After saying this he breathed on them and said:

‘Receive the Holy Spirit.

For those whose sins you forgive,

they are forgiven;

for those whose sins you retain,

they are retained.’

Thomas, called the Twin, who was one of the Twelve, was not with them when Jesus came. When the disciples said , ‘We have seen the Lord,’ he answered, ‘Unless I see the holes that the nails made in his hands and can put my finger into the holes they made, and unless I can put my hand into his side, I refuse to believe.’ Eight days later the disciples were in the house again and Thomas was with them. The doors were closed, but Jesus came in and stood among them. ‘Peace be with you,’ he said. Then he spoke to Thomas, ‘Put your finger here; look, here are my hands. Give me your hand; put it into my side. Doubt no longer but believe.’ Thomas replied, ‘My Lord and my God!’ Jesus said to him:

‘You believe because you can see me.

Happy are those who have not seen and yet believe.’

There were many other signs that Jesus worked and the disciples saw, but they are not recorded in this book. These are recorded so that you may believe that Jesus is the Christ, the Son of God, and that believing you may have life through his name.


When the excited disciples told Thomas “We have seen the Lord!” his initial response was to reject the possibility that they had seen Jesus. But the fact that all the other disciples were involved, and all saying the same thing, must have left him bewildered.
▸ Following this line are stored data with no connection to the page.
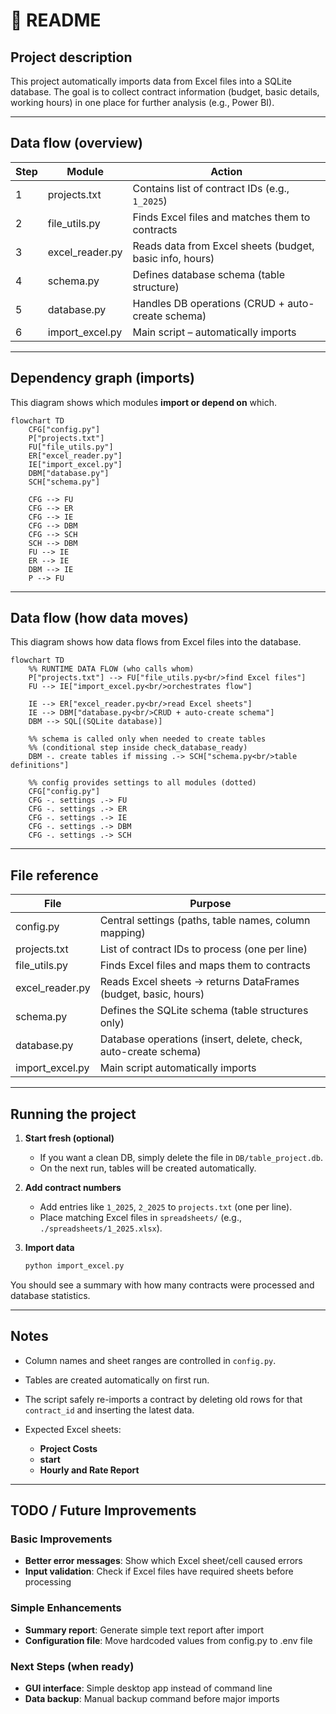 # 📄 README

## Project description

This project automatically imports data from Excel files into a SQLite database.
The goal is to collect contract information (budget, basic details, working hours) in one place for further analysis (e.g., Power BI).

---

## Data flow (overview)

| Step | Module          | Action                                                   |
| ---- | --------------- | -------------------------------------------------------- |
| 1    | projects.txt    | Contains list of contract IDs (e.g., `1_2025`)           |
| 2    | file_utils.py   | Finds Excel files and matches them to contracts          |
| 3    | excel_reader.py | Reads data from Excel sheets (budget, basic info, hours) |
| 4    | schema.py       | Defines database schema (table structure)                |
| 5    | database.py     | Handles DB operations (CRUD + auto-create schema)        |
| 6    | import_excel.py | Main script – automatically imports                      |

---

## Dependency graph (imports)

This diagram shows which modules **import or depend on** which.

```mermaid
flowchart TD
    CFG["config.py"]
    P["projects.txt"]
    FU["file_utils.py"]
    ER["excel_reader.py"]
    IE["import_excel.py"]
    DBM["database.py"]
    SCH["schema.py"]

    CFG --> FU
    CFG --> ER
    CFG --> IE
    CFG --> DBM
    CFG --> SCH
    SCH --> DBM
    FU --> IE
    ER --> IE
    DBM --> IE
    P --> FU
```

---

## Data flow (how data moves)

This diagram shows how data flows from Excel files into the database.

```mermaid
flowchart TD
    %% RUNTIME DATA FLOW (who calls whom)
    P["projects.txt"] --> FU["file_utils.py<br/>find Excel files"]
    FU --> IE["import_excel.py<br/>orchestrates flow"]

    IE --> ER["excel_reader.py<br/>read Excel sheets"]
    IE --> DBM["database.py<br/>CRUD + auto-create schema"]
    DBM --> SQL[(SQLite database)]

    %% schema is called only when needed to create tables
    %% (conditional step inside check_database_ready)
    DBM -. create tables if missing .-> SCH["schema.py<br/>table definitions"]

    %% config provides settings to all modules (dotted)
    CFG["config.py"]
    CFG -. settings .-> FU
    CFG -. settings .-> ER
    CFG -. settings .-> IE
    CFG -. settings .-> DBM
    CFG -. settings .-> SCH
```

---

## File reference

| File            | Purpose                                                         |
| --------------- | --------------------------------------------------------------- |
| config.py       | Central settings (paths, table names, column mapping)           |
| projects.txt    | List of contract IDs to process (one per line)                  |
| file_utils.py   | Finds Excel files and maps them to contracts                    |
| excel_reader.py | Reads Excel sheets → returns DataFrames (budget, basic, hours)  |
| schema.py       | Defines the SQLite schema (table structures only)               |
| database.py     | Database operations (insert, delete, check, auto-create schema) |
| import_excel.py | Main script automatically imports                               |

---

## Running the project

1. **Start fresh (optional)**

   - If you want a clean DB, simply delete the file in `DB/table_project.db`.
   - On the next run, tables will be created automatically.

2. **Add contract numbers**

   - Add entries like `1_2025`, `2_2025` to `projects.txt` (one per line).
   - Place matching Excel files in `spreadsheets/` (e.g., `./spreadsheets/1_2025.xlsx`).

3. **Import data**

   ```bash
   python import_excel.py
   ```

You should see a summary with how many contracts were processed and database statistics.

---

## Notes

- Column names and sheet ranges are controlled in `config.py`.
- Tables are created automatically on first run.
- The script safely re-imports a contract by deleting old rows for that `contract_id` and inserting the latest data.
- Expected Excel sheets:

  - **Project Costs**
  - **start**
  - **Hourly and Rate Report**

---

## TODO / Future Improvements

### Basic Improvements

- **Better error messages**: Show which Excel sheet/cell caused errors
- **Input validation**: Check if Excel files have required sheets before processing

### Simple Enhancements

- **Summary report**: Generate simple text report after import
- **Configuration file**: Move hardcoded values from config.py to .env file

### Next Steps (when ready)

- **GUI interface**: Simple desktop app instead of command line
- **Data backup**: Manual backup command before major imports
If what they were saying was true, why had Jesus chosen not to include him?

The following eight days would have been tough for Thomas. He had not shared in the encounter with Jesus and he must have felt envious of the others when he saw how it had affected them. Amid all his interior confusion he could have chosen to walk away, overwhelmed with a sense that somehow he did not matter to Jesus. He may even have had a strong sense of rejection.

Thomas stayed with the disciples despite his doubts and difficulties. He was there when Jesus came looking for him, and his encounter with Jesus was very personal. Perhaps Thomas vaguely remembered Jesus talking about ninety-nine sheep and the shepherd looking for the one which wasn’t with the others. Thomas experienced the mercy of Jesus in the encounter, and it would have also had an effect on the other disciples.
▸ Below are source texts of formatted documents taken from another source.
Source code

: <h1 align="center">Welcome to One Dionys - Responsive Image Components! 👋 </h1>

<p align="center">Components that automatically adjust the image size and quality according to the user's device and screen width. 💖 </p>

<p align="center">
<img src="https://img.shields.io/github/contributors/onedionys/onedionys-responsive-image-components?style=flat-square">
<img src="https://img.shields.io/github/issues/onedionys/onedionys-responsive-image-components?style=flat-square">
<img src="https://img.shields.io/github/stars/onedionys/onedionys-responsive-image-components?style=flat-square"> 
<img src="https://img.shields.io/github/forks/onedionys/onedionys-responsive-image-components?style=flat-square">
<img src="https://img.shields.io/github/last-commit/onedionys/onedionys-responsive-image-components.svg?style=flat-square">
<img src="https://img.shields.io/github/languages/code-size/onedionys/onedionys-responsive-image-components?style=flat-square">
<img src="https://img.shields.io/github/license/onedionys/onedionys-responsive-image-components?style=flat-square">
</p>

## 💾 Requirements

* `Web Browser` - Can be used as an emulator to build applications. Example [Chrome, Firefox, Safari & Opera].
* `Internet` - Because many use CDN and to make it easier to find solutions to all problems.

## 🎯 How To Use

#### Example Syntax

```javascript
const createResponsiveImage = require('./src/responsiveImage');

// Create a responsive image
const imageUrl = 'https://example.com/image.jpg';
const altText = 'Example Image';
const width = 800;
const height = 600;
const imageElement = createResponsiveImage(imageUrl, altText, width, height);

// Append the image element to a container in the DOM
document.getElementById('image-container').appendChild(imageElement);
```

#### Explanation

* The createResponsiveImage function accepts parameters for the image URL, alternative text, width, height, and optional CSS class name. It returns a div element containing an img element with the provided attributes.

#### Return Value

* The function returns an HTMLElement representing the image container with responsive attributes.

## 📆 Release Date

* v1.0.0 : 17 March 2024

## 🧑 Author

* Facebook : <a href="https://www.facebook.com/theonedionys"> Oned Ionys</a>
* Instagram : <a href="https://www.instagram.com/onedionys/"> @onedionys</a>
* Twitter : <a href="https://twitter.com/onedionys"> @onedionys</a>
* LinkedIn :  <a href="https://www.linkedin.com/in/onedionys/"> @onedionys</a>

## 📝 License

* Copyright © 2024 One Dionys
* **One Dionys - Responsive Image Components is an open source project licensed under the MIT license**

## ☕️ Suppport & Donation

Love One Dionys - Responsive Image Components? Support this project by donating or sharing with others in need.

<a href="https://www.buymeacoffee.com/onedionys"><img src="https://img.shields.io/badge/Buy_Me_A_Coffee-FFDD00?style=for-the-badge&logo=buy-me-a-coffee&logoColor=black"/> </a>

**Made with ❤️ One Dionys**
If we miss out on something it is easy to let feelings of rejection or inferiority become overwhelming. Often there is a misunderstanding or combination of circumstances beyond anyone’s control behind what happened, rather than a deliberate act of rejection. Finding out why things happened as they did should be a first step, as a relationship may depend upon it.

Sometimes we may find ourselves in the eight days of Thomas, as we struggle with a sense that somehow we do not matter to Jesus (or to perhaps to others).  Jesus will return as he did for Thomas.

Mary understood the nature of God when she proclaimed in the Magnificat “His mercy is from age to age…”.